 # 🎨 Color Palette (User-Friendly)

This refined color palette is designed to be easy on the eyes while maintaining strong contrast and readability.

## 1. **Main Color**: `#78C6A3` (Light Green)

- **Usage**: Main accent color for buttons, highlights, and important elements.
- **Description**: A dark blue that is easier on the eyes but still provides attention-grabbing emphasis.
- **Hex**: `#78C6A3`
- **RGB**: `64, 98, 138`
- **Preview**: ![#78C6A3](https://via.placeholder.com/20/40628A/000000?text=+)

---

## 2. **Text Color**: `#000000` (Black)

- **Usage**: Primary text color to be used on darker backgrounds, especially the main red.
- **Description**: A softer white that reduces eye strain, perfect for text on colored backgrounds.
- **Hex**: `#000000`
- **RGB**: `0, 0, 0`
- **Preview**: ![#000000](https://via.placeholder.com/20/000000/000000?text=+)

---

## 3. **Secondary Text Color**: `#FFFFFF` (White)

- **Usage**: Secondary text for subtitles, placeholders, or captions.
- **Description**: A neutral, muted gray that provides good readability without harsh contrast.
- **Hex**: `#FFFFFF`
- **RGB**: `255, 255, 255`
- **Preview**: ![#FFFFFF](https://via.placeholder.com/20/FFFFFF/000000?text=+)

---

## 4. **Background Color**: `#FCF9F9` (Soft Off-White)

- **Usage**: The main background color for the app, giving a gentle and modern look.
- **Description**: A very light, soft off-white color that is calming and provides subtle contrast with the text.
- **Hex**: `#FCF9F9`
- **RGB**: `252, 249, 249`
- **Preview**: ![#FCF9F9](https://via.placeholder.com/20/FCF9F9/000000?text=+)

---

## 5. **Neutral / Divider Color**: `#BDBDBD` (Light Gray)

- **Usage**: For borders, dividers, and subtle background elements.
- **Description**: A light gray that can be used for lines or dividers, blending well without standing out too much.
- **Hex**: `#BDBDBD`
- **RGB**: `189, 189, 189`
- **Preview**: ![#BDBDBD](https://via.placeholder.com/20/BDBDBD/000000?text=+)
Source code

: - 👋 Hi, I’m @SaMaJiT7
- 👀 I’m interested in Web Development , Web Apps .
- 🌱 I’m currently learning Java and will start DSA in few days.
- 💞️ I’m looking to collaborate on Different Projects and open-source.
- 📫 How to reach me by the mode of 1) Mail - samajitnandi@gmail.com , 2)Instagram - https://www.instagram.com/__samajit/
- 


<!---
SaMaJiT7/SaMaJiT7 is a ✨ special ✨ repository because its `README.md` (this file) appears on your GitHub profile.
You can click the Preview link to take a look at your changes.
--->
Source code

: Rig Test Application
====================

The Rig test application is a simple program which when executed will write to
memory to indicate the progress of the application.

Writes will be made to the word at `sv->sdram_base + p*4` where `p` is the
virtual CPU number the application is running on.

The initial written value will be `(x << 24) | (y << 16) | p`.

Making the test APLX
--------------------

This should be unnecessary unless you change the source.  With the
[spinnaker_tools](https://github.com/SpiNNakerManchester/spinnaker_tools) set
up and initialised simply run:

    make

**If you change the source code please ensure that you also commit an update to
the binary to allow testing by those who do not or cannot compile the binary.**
::::
• _Work instruction_: Beginning with the line in which "Making the test APLX" appears, set down each line through the last one in the listing, unchanged and with no extras.

• _Answer to this problem_:
Making the test APLX
--------------------

This should be unnecessary unless you change the source.  With the
[spinnaker_tools](https://github.com/SpiNNakerManchester/spinnaker_tools) set
up and initialised simply run:

    make

**If you change the source code please ensure that you also commit an update to
the binary to allow testing by those who do not or cannot compile the binary.**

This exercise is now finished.